On unsteady legs Nick stepped out of the car and stumbled towards the house. The alarm code was deactivated and immediately after he stepped inside he punched in the code to change the password. Minutes later Nick had a new password for his alarm system. The first step to moving on was complete. It hurt like hell but he'd done it. Baby steps was what was going to get him through this.

The telephone was bypassed as Nick headed upstairs. He could care less who had phoned, their messages would be there in the morning, or whenever he felt like dealing with it. What he wanted to do most was take a shower and wash the day's events off of him. It was an hour before he reemerged. After drying off in the bathroom, he stalked into the bedroom naked not at all self concious about his body. He jumped in surprise when he saw the man sitting on the bed, watching the door expectantly.

"What are you doing here?" He asked, casually walking to his dresser and pulling out a pair of jogging pants and a tee shirt. When he got no response, Nick asked, "Well?"

"You didn't call." Chris' lip curled into a wry grin. He was expecting Nick's wrath, instead he got a sigh of resignation.

"I said I'd call tomorrow."

"But you need me tonight, so I'm here. The boys left right after you and I got to thinking. Remembering actually. I got to remembering a night not so very long ago that I wanted to be alone because it was the end of the world. I wanted to be alone and I was, but it wasn't what I needed. I needed someone to be there with me and let me cry. To hold me and tell me it's all going to be okay, even when it wasn't what I wanted to hear. I dealt with my pain alone and you know what it brought me? More pain. So I can't let you go through that, Baby." Chris pat the bed beside him invitingly. He smiled when Nick crawled on the bed, curling up beside him. They settled into a comfortable silence, Chris only resting when he could feel Nick relax against him.

An hour passed by and Chris figured that Nick had fallen asleep. He was startled when Nick's voice sounded in the room. "Thank you."


Chris ran his fingers through Nick's hair, kissing the top of his head softly. "You're welcome Nick. I'd do anything for you."

Nick felt his skin prick with awareness and he realized how true Chris' statement was. It was true, Chris WOULD do anything for him and that knowledge warmed his heart just a little. "I know." Nick shifted so that he could look directly into Chris' eyes. There was something deeper in the older man's gaze that Nick recognized all too well. He'd seen that look before and as comforting as it was, it made him feel a little awkward. Before anything went too far, he had to be completely honest. "Chris? I..."

He knew. Chris could tell the exact moment Nick knew his true feelings for him and felt his heart stop. It was as if the whole world stopped for a moment and before he realized he'd done it, Chris held his finger over Nick's lips to silence him. "Shhhh. It's okay."

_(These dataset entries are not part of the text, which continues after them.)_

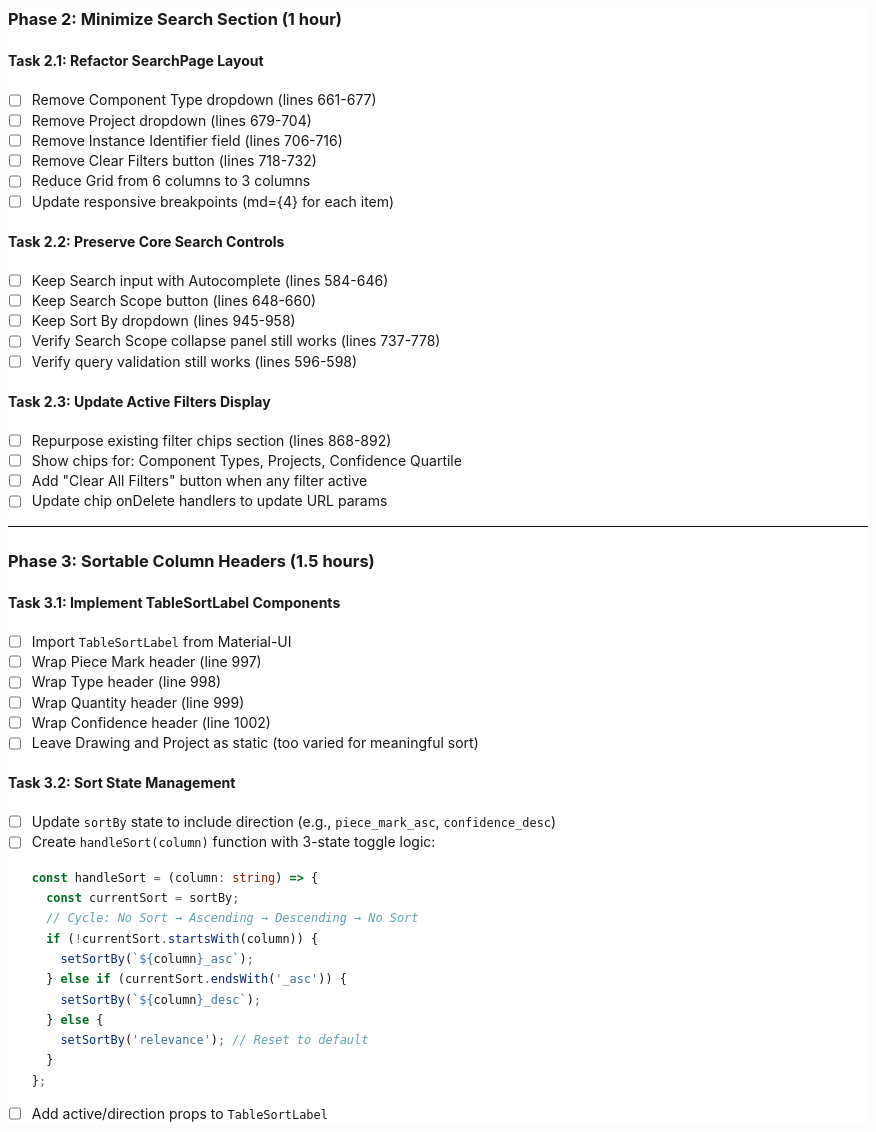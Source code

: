 
### **Phase 2: Minimize Search Section (1 hour)**

#### Task 2.1: Refactor SearchPage Layout
- [ ] Remove Component Type dropdown (lines 661-677)
- [ ] Remove Project dropdown (lines 679-704)
- [ ] Remove Instance Identifier field (lines 706-716)
- [ ] Remove Clear Filters button (lines 718-732)
- [ ] Reduce Grid from 6 columns to 3 columns
- [ ] Update responsive breakpoints (md={4} for each item)

#### Task 2.2: Preserve Core Search Controls
- [ ] Keep Search input with Autocomplete (lines 584-646)
- [ ] Keep Search Scope button (lines 648-660)
- [ ] Keep Sort By dropdown (lines 945-958)
- [ ] Verify Search Scope collapse panel still works (lines 737-778)
- [ ] Verify query validation still works (lines 596-598)

#### Task 2.3: Update Active Filters Display
- [ ] Repurpose existing filter chips section (lines 868-892)
- [ ] Show chips for: Component Types, Projects, Confidence Quartile
- [ ] Add "Clear All Filters" button when any filter active
- [ ] Update chip onDelete handlers to update URL params

---

### **Phase 3: Sortable Column Headers (1.5 hours)**

#### Task 3.1: Implement TableSortLabel Components
- [ ] Import `TableSortLabel` from Material-UI
- [ ] Wrap Piece Mark header (line 997)
- [ ] Wrap Type header (line 998)
- [ ] Wrap Quantity header (line 999)
- [ ] Wrap Confidence header (line 1002)
- [ ] Leave Drawing and Project as static (too varied for meaningful sort)

#### Task 3.2: Sort State Management
- [ ] Update `sortBy` state to include direction (e.g., `piece_mark_asc`, `confidence_desc`)
- [ ] Create `handleSort(column)` function with 3-state toggle logic:
  ```typescript
  const handleSort = (column: string) => {
    const currentSort = sortBy;
    // Cycle: No Sort → Ascending → Descending → No Sort
    if (!currentSort.startsWith(column)) {
      setSortBy(`${column}_asc`);
    } else if (currentSort.endsWith('_asc')) {
      setSortBy(`${column}_desc`);
    } else {
      setSortBy('relevance'); // Reset to default
    }
  };
  ```
- [ ] Add active/direction props to `TableSortLabel`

"I'm.. I'm just not ready. Not right now."

"I know, and I'm not asking you for anything. Just let me take care of you. Please."

"I don't want to make this worse... I can't lose you too."

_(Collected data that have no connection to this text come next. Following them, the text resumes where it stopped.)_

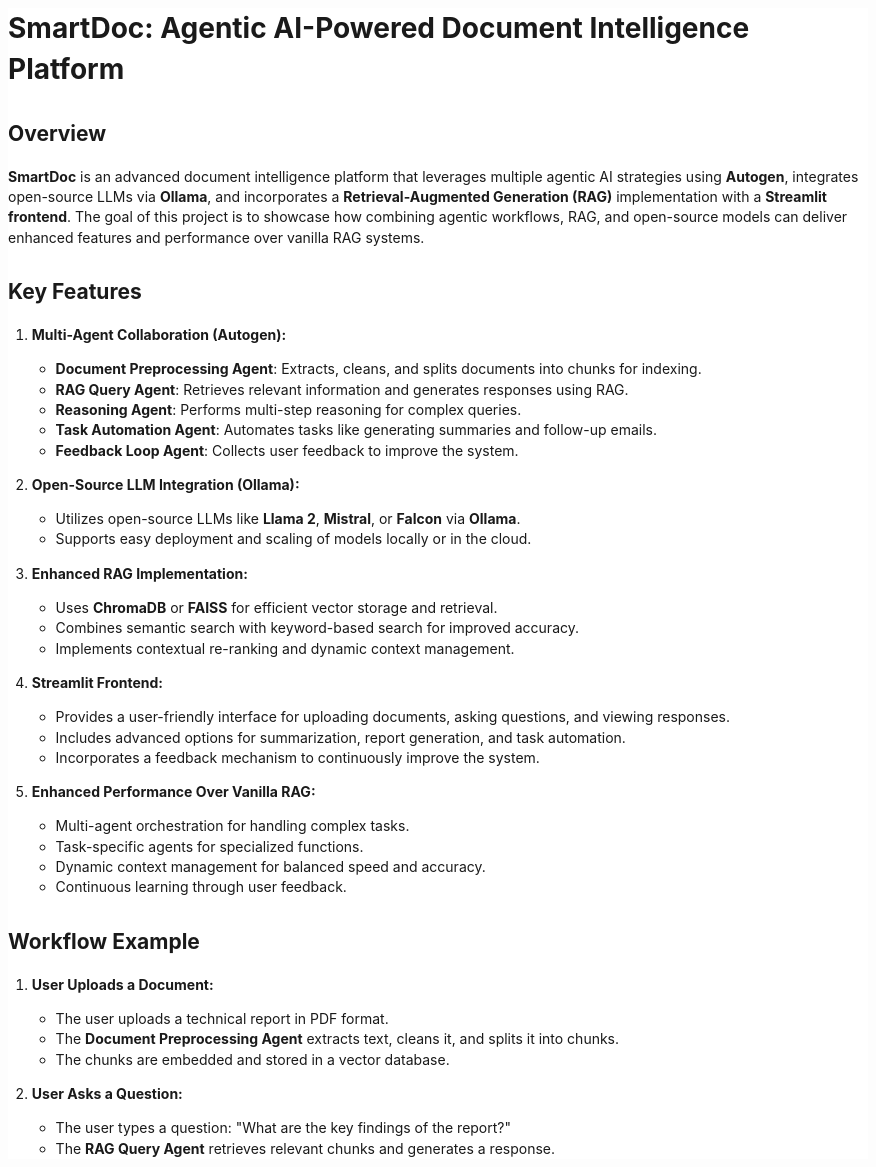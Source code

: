 # SmartDoc: Agentic AI-Powered Document Intelligence Platform

## Overview

**SmartDoc** is an advanced document intelligence platform that leverages multiple agentic AI strategies using **Autogen**, integrates open-source LLMs via **Ollama**, and incorporates a **Retrieval-Augmented Generation (RAG)** implementation with a **Streamlit frontend**. The goal of this project is to showcase how combining agentic workflows, RAG, and open-source models can deliver enhanced features and performance over vanilla RAG systems.

## Key Features

1. **Multi-Agent Collaboration (Autogen):**
   - **Document Preprocessing Agent**: Extracts, cleans, and splits documents into chunks for indexing.
   - **RAG Query Agent**: Retrieves relevant information and generates responses using RAG.
   - **Reasoning Agent**: Performs multi-step reasoning for complex queries.
   - **Task Automation Agent**: Automates tasks like generating summaries and follow-up emails.
   - **Feedback Loop Agent**: Collects user feedback to improve the system.

2. **Open-Source LLM Integration (Ollama):**
   - Utilizes open-source LLMs like **Llama 2**, **Mistral**, or **Falcon** via **Ollama**.
   - Supports easy deployment and scaling of models locally or in the cloud.

3. **Enhanced RAG Implementation:**
   - Uses **ChromaDB** or **FAISS** for efficient vector storage and retrieval.
   - Combines semantic search with keyword-based search for improved accuracy.
   - Implements contextual re-ranking and dynamic context management.

4. **Streamlit Frontend:**
   - Provides a user-friendly interface for uploading documents, asking questions, and viewing responses.
   - Includes advanced options for summarization, report generation, and task automation.
   - Incorporates a feedback mechanism to continuously improve the system.

5. **Enhanced Performance Over Vanilla RAG:**
   - Multi-agent orchestration for handling complex tasks.
   - Task-specific agents for specialized functions.
   - Dynamic context management for balanced speed and accuracy.
   - Continuous learning through user feedback.

## Workflow Example

1. **User Uploads a Document:**
   - The user uploads a technical report in PDF format.
   - The **Document Preprocessing Agent** extracts text, cleans it, and splits it into chunks.
   - The chunks are embedded and stored in a vector database.

2. **User Asks a Question:**
   - The user types a question: "What are the key findings of the report?"
   - The **RAG Query Agent** retrieves relevant chunks and generates a response.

"You won't Nick. Believe me, it's going to be okay. I'm not going anywhere. Ever."

Nick couldn't think about it right now. He never would have expected Chris to fall in love with him, but at the same time, he never expected things to end with Kevin and Justin the way they had. His life had definitely taken an unexpected twist. Instead of answering Chris he closed his eyes and tried to relax. Right now he needed sleep. Lots of sleep. He would deal with everything else tomorrow.